Figure 27-10 Tensions induites pour 8 positions du cadre
Imaginons maintenant un induit possédant 8 bobines identiques à celle qu'on vient de décrire. Les bobines sont distribuées uniformément autour de l'induit, à 45° les unes des autres (Fig. 27-11).
Figure 27-11 Induit portant 8 bobines. Les bobines logées dans les mêmes encoches produisent des tensions identiques mais de polarités contraires
Elles sont identifiées par les chiffres encerclés (1) à (8), et logées dans 8 encoches numérotées 1 à 8. Faisons tourner cet ensemble de 8 bobines à la même vitesse qu'auparavant. Chaque bobine génère une tension et une polarité correspondant à sa position.
Pour chaque bobine, la tension obtenue est identique à celle induite dans la bobine de la Fig. 27-10. Notons que les bobines (1), (5) sont logées dans les mêmes encoches ; par conséquent, leurs tensions Eab ont instantanément la même valeur, mais de polarités contraires.
Il en est de même pour les bobines (2), (6) ; (3), (7) et (4), (8). Si l'on considère l'instant particulier où la bobine (1) est à 0°, la tension dans cette bobine est nulle, et les tensions dans les autres bobines sont celles que présente la Fig. 27-12.
Figure 27-12 Valeurs instantanées des tensions induites dans les huit bobines
Un instant plus tard, lorsque l'induit a tourné de 45°, la tension Eab de la bobine (1) est de +7 V, celle de la bobine (2) est nulle, celle de la bobine (3) est de -7V, et ainsi de suite.
Jusqu'à présent nous avons supposé que les bobines étaient isolées les unes des autres ; relions-les maintenant en série pour créer une boucle fermée (Fig. 27-13).

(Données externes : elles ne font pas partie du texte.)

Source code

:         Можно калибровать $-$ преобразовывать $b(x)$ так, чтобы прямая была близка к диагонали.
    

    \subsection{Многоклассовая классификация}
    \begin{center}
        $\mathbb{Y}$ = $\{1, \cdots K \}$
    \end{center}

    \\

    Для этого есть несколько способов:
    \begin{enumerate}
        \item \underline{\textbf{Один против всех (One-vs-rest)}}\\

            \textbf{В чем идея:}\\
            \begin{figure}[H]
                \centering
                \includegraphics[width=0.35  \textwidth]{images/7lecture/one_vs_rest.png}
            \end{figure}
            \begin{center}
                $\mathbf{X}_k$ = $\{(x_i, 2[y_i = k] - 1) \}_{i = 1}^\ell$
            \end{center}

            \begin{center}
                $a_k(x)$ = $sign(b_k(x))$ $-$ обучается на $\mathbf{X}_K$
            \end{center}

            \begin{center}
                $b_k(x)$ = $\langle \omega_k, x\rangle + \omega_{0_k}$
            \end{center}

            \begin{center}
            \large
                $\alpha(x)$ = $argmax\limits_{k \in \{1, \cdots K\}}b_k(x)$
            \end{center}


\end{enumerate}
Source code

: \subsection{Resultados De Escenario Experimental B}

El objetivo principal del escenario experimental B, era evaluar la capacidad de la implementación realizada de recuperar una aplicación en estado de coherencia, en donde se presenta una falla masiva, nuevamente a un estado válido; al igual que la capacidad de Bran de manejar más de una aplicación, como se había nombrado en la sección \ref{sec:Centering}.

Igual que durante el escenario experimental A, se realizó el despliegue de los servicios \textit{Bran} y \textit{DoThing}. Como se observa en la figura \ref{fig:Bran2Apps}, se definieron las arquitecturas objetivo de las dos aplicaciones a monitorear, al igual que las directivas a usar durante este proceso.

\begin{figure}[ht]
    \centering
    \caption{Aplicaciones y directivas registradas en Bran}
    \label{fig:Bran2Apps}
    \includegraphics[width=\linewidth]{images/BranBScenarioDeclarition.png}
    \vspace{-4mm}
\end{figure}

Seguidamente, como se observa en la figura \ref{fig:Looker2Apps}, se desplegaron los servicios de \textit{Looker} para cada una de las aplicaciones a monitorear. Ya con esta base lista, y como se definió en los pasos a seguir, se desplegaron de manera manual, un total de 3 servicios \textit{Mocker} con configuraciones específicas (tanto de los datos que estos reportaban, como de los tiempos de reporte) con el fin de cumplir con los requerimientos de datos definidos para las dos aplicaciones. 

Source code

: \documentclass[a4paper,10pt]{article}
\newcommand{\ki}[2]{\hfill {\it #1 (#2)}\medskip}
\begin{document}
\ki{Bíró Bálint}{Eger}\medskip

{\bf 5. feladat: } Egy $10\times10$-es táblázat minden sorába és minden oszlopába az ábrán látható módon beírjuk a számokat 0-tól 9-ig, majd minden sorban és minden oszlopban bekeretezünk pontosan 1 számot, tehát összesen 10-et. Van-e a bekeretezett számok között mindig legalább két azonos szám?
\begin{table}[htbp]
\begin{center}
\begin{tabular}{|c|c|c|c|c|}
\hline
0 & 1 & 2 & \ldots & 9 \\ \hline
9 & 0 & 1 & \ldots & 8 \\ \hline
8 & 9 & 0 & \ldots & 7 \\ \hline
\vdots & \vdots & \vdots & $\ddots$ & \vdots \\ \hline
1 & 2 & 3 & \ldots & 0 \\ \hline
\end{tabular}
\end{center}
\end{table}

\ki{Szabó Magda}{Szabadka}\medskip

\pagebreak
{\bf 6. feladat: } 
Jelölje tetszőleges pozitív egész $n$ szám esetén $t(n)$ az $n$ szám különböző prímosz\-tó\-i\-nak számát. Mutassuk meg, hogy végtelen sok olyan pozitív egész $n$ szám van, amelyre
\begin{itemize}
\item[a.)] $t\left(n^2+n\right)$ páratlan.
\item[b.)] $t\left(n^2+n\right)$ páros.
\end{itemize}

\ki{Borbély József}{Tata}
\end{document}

Figure 27-13 Étant donné que la somme des tensions autour de la boucle est nulle, on peut la fermer sans produire un courant de circulation
La tension résultante est égale à la somme des tensions des huit bobines. Cependant, en faisant la somme, on s'aperçoit que les tensions induites dans les bobines logées dans les mêmes encoches s'annulent.
Par conséquent, la somme algébrique des tensions autour de la boucle est nulle à tout instant. Donc aucun courant ne circule dans la boucle et les tensions de la Fig. 27-13 demeurent les mêmes que celles de la Fig. 27-12. Connectons alors les bobines à un collecteur à huit lames (Fig. 27-14).
Figure 27-14 On place les balais à l'endroit produisant la plus grande tension Exy.
Ces connexions sont montrées en pointillé. Il est évident que la tension induite dans chaque bobine apparaît maintenant entre deux lames consécutives. C'est cet arrangement des bobines, et leur raccordement au collecteur, qui constitue un enroulement imbriqué.
En pratique, l'induit comporte beaucoup plus que huit bobines. Ainsi, l'induit d'une génératrice de 250 kW, 250V, 1200 r/min peut contenir 240 bobines, ce qui exige un nombre égal de lames sur le collecteur.
Position des balais et zones neutres
Si on place les balais x, y à l'endroit indiqué sur la Fig. 27-14, la tension Exy recueillie est égale à la somme des tensions entre les lames, soit Exy =+7 +10 + 7= +24V.
Lorsque l'induit tourne de 45°, les tensions induites sont les mêmes, sauf qu'elles sont générées par un autre groupe de bobines. Il s'ensuit que la tension entre les balais demeure constante à 24V, et que le balai x demeure toujours positif par rapport au balai y.
Notons, toutefois, que lorsque l'induit tourne de 22,5° par rapport à la position originale, il y a 4 bobines entres les balais (au lieu de 3), de sorte que la tension est légèrement différente de 24V La tension entre les balais fluctue donc autour d'une valeur moyenne de 24V. Dans la Fig. 27-14, le balai x est en contact avec deux lames, mettant ainsi la bobine (1) en court-circuit.
De la même façon, le balai y court-circuite la bobine (5). Mais comme la tension induite dans ces bobines est nulle, ce court-circuit momentané n'a aucun effet. Par contre, si les balais sont déplacés de 45° dans le sens horaire, ils court-circuiteront les bobines (2) et (6).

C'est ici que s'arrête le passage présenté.